[TASK DETAILS]: Word for word, return every record that follows.

(Data records)
+-------+
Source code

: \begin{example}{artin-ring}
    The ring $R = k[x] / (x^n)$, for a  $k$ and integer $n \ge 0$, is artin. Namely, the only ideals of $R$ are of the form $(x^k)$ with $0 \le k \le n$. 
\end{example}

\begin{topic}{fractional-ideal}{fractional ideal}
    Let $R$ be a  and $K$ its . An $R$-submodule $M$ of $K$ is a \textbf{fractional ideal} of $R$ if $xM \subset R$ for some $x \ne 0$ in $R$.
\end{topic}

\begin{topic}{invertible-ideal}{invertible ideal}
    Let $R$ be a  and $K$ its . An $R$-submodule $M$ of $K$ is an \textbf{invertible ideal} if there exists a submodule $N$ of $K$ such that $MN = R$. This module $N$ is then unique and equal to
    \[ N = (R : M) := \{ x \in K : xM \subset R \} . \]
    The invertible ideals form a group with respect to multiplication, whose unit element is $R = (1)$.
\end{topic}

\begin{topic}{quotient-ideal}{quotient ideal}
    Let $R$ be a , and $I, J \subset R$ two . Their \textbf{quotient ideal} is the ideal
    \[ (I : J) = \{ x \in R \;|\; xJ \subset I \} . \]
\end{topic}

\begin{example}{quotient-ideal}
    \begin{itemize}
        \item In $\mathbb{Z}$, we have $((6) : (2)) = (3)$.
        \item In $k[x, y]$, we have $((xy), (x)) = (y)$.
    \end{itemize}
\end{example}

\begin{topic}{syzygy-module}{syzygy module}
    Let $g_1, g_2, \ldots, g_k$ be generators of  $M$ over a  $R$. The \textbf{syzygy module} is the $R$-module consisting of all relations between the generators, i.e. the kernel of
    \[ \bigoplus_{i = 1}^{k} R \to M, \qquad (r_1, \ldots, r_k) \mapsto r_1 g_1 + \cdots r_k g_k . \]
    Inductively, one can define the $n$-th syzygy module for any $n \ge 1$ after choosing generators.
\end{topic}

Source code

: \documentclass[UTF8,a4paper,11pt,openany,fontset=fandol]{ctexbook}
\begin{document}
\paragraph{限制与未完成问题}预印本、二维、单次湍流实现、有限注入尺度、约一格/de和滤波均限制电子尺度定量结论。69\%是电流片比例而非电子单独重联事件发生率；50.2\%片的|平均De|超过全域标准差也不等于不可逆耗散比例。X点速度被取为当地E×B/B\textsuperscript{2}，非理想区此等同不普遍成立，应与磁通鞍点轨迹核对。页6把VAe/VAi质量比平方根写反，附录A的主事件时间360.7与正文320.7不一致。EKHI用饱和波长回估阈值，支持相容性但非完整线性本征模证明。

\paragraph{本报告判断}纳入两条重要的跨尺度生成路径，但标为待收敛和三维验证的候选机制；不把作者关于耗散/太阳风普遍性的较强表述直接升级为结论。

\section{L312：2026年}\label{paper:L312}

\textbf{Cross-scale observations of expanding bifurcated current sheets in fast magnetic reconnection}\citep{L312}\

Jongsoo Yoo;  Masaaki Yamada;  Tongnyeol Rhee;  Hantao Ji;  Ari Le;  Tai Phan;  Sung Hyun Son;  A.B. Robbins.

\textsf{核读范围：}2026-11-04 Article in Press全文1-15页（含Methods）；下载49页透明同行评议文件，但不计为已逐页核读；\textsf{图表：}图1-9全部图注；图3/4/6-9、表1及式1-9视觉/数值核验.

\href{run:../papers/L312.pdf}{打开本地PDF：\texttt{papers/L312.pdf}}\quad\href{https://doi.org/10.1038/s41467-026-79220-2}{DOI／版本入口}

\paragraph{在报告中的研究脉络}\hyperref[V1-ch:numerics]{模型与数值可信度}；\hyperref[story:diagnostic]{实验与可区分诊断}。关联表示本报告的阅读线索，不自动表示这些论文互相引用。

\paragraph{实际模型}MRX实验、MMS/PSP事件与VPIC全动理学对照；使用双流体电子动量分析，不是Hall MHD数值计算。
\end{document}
+-------+
[ANSWER TO THE EXERCISE]:
Source code

: \begin{example}{artin-ring}
    The ring $R = k[x] / (x^n)$, for a  $k$ and integer $n \ge 0$, is artin. Namely, the only ideals of $R$ are of the form $(x^k)$ with $0 \le k \le n$. 
\end{example}

\begin{topic}{fractional-ideal}{fractional ideal}
    Let $R$ be a  and $K$ its . An $R$-submodule $M$ of $K$ is a \textbf{fractional ideal} of $R$ if $xM \subset R$ for some $x \ne 0$ in $R$.
\end{topic}

\begin{topic}{invertible-ideal}{invertible ideal}
    Let $R$ be a  and $K$ its . An $R$-submodule $M$ of $K$ is an \textbf{invertible ideal} if there exists a submodule $N$ of $K$ such that $MN = R$. This module $N$ is then unique and equal to
    \[ N = (R : M) := \{ x \in K : xM \subset R \} . \]
    The invertible ideals form a group with respect to multiplication, whose unit element is $R = (1)$.
\end{topic}

\begin{topic}{quotient-ideal}{quotient ideal}
    Let $R$ be a , and $I, J \subset R$ two . Their \textbf{quotient ideal} is the ideal
    \[ (I : J) = \{ x \in R \;|\; xJ \subset I \} . \]
\end{topic}

\begin{example}{quotient-ideal}
    \begin{itemize}
        \item In $\mathbb{Z}$, we have $((6) : (2)) = (3)$.
        \item In $k[x, y]$, we have $((xy), (x)) = (y)$.
    \end{itemize}
\end{example}

\begin{topic}{syzygy-module}{syzygy module}
    Let $g_1, g_2, \ldots, g_k$ be generators of  $M$ over a  $R$. The \textbf{syzygy module} is the $R$-module consisting of all relations between the generators, i.e. the kernel of
    \[ \bigoplus_{i = 1}^{k} R \to M, \qquad (r_1, \ldots, r_k) \mapsto r_1 g_1 + \cdots r_k g_k . \]
    Inductively, one can define the $n$-th syzygy module for any $n \ge 1$ after choosing generators.
\end{topic}

Source code

: \documentclass[UTF8,a4paper,11pt,openany,fontset=fandol]{ctexbook}
\begin{document}
\paragraph{限制与未完成问题}预印本、二维、单次湍流实现、有限注入尺度、约一格/de和滤波均限制电子尺度定量结论。69\%是电流片比例而非电子单独重联事件发生率；50.2\%片的|平均De|超过全域标准差也不等于不可逆耗散比例。X点速度被取为当地E×B/B\textsuperscript{2}，非理想区此等同不普遍成立，应与磁通鞍点轨迹核对。页6把VAe/VAi质量比平方根写反，附录A的主事件时间360.7与正文320.7不一致。EKHI用饱和波长回估阈值，支持相容性但非完整线性本征模证明。

\paragraph{本报告判断}纳入两条重要的跨尺度生成路径，但标为待收敛和三维验证的候选机制；不把作者关于耗散/太阳风普遍性的较强表述直接升级为结论。

\section{L312：2026年}\label{paper:L312}

\textbf{Cross-scale observations of expanding bifurcated current sheets in fast magnetic reconnection}\citep{L312}\

Jongsoo Yoo;  Masaaki Yamada;  Tongnyeol Rhee;  Hantao Ji;  Ari Le;  Tai Phan;  Sung Hyun Son;  A.B. Robbins.

\textsf{核读范围：}2026-11-04 Article in Press全文1-15页（含Methods）；下载49页透明同行评议文件，但不计为已逐页核读；\textsf{图表：}图1-9全部图注；图3/4/6-9、表1及式1-9视觉/数值核验.

\href{run:../papers/L312.pdf}{打开本地PDF：\texttt{papers/L312.pdf}}\quad\href{https://doi.org/10.1038/s41467-026-79220-2}{DOI／版本入口}

\paragraph{在报告中的研究脉络}\hyperref[V1-ch:numerics]{模型与数值可信度}；\hyperref[story:diagnostic]{实验与可区分诊断}。关联表示本报告的阅读线索，不自动表示这些论文互相引用。

\paragraph{实际模型}MRX实验、MMS/PSP事件与VPIC全动理学对照；使用双流体电子动量分析，不是Hall MHD数值计算。
\end{document}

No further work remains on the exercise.